L'aîné, ayant entendu l'histoire de son frère, dit : "Ce n'est pas un moine, c'est un corbeau. Que dirais-tu d'un oiseau avec des plumes blanches et rouges ? Il ne devrait pas y avoir d'erreur. Amène-le tout de suite."
Le cadet retourna au temple et aperçut un coq à crête rouge. "Blanc et rouge. C'est le moine dont parlait mon frère," pensa-t-il en s'agenouillant. "Ma mère est décédée, viens tout de suite, s'il te plaît."
Cependant, le coq s'envola en disant "Coq-a-doo-le-le". Il ne put pas non plus ramener le moine et, déprimé, il rentra chez lui, où l'aîné se mit en colère face à la bêtise de son frère. "Ce idiot. Je vais aller chercher le moine, et toi, prépare le repas. Compris ?"
"Compris. C'est un jeu d'enfant," répondit le cadet. Peu de temps après, le riz dans la marmite commença à bouillir et fit "Guzu, guzu".

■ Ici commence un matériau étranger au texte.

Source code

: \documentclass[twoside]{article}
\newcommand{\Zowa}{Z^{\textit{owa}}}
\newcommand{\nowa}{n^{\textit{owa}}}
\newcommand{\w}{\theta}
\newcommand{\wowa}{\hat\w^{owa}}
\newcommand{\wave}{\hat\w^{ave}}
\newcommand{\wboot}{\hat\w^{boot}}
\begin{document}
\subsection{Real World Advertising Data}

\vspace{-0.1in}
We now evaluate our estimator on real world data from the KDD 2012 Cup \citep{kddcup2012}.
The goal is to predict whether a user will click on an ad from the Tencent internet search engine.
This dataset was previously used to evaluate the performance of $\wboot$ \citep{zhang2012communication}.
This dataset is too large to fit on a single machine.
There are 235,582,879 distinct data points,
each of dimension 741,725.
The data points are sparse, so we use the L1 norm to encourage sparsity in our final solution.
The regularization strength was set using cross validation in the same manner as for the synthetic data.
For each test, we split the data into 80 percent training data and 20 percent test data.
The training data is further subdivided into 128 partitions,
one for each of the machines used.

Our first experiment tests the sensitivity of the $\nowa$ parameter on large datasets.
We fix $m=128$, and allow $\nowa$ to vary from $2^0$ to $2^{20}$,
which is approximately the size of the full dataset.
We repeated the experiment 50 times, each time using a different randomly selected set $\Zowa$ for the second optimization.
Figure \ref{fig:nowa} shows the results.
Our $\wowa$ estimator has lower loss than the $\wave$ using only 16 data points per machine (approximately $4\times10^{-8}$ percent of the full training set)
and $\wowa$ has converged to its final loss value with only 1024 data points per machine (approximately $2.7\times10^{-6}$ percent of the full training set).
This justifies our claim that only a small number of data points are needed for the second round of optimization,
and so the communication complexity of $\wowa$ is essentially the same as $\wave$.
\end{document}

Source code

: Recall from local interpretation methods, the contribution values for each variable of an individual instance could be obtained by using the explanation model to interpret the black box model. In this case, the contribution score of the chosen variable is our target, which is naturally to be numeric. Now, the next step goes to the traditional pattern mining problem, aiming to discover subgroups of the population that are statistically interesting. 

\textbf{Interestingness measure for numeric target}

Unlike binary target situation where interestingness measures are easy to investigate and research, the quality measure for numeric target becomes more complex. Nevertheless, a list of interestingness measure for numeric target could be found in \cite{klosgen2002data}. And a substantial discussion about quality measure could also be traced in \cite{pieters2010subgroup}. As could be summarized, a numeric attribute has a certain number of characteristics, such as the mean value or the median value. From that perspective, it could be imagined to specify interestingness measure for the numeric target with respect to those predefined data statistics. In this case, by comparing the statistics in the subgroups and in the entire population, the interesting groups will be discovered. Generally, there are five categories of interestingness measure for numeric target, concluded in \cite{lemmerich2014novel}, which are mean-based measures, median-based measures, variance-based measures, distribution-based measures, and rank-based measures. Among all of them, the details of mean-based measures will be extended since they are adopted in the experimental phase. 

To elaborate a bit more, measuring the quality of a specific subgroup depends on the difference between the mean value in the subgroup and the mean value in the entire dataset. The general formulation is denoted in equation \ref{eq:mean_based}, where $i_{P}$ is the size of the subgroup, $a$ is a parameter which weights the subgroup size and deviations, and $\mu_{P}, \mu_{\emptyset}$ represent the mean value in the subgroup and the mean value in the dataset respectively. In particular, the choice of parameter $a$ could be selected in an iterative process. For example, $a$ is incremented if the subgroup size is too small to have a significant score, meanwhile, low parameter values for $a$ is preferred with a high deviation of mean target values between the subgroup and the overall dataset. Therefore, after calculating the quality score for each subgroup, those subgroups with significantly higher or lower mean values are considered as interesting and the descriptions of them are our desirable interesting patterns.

Le cadet, croyant que son nom était appelé, dit à la marmite : "Tu as besoin de quelque chose ?" mais la marmite ne répondit pas. "Ne te moque pas de moi !" s'énervait-il et il jeta la marmite sur le sol. Le riz se répandit, et quand l'aîné revint et comprit la situation, il s'exclama, abasourdi : "Il n'y a plus rien à donner au moine. Il ne reste que du sake doux. Aide-moi à descendre le pot du deuxième étage."
"Compris. Laisse-moi faire," répondit le cadet. Pendant que l'aîné montait à l'étage, le cadet attendit patiemment en bas des escaliers. Peu après, son frère descendit avec un pot de sake doux. "Tiens bien ton derrière."
"Compris. C'est un jeu d'enfant," répondit-il en attrapant son propre derrière. Quand l'aîné lâcha le pot, celui-ci tomba au sol et se brisa, le sake se répandant.
"Idiot ! Je t'ai dit de tenir bien ton derrière !"
Le cadet répondit : "Regarde, je tiens bien mon derrière." L'aîné, désespéré, ne sut plus quoi dire. Ensuite, il réfléchit : "Il n'y a plus rien à donner au moine. Il ne reste qu'à le faire prendre un bain."
Le cadet demanda au moine : "Comment va le bain ?" Le moine répondit : "C'est un peu tiède. Pourrais-tu ajouter quelque chose de là-bas ?" Mais le cadet jeta tout ce qu'il trouva dans le feu, y compris la robe du moine.
Le moine dit : "C'est exactement la bonne température," et se montra satisfait, mais en sortant du bain, il n'avait rien à porter. L'aîné s'excusa profondément auprès du moine, demandant pardon pour sa maladresse.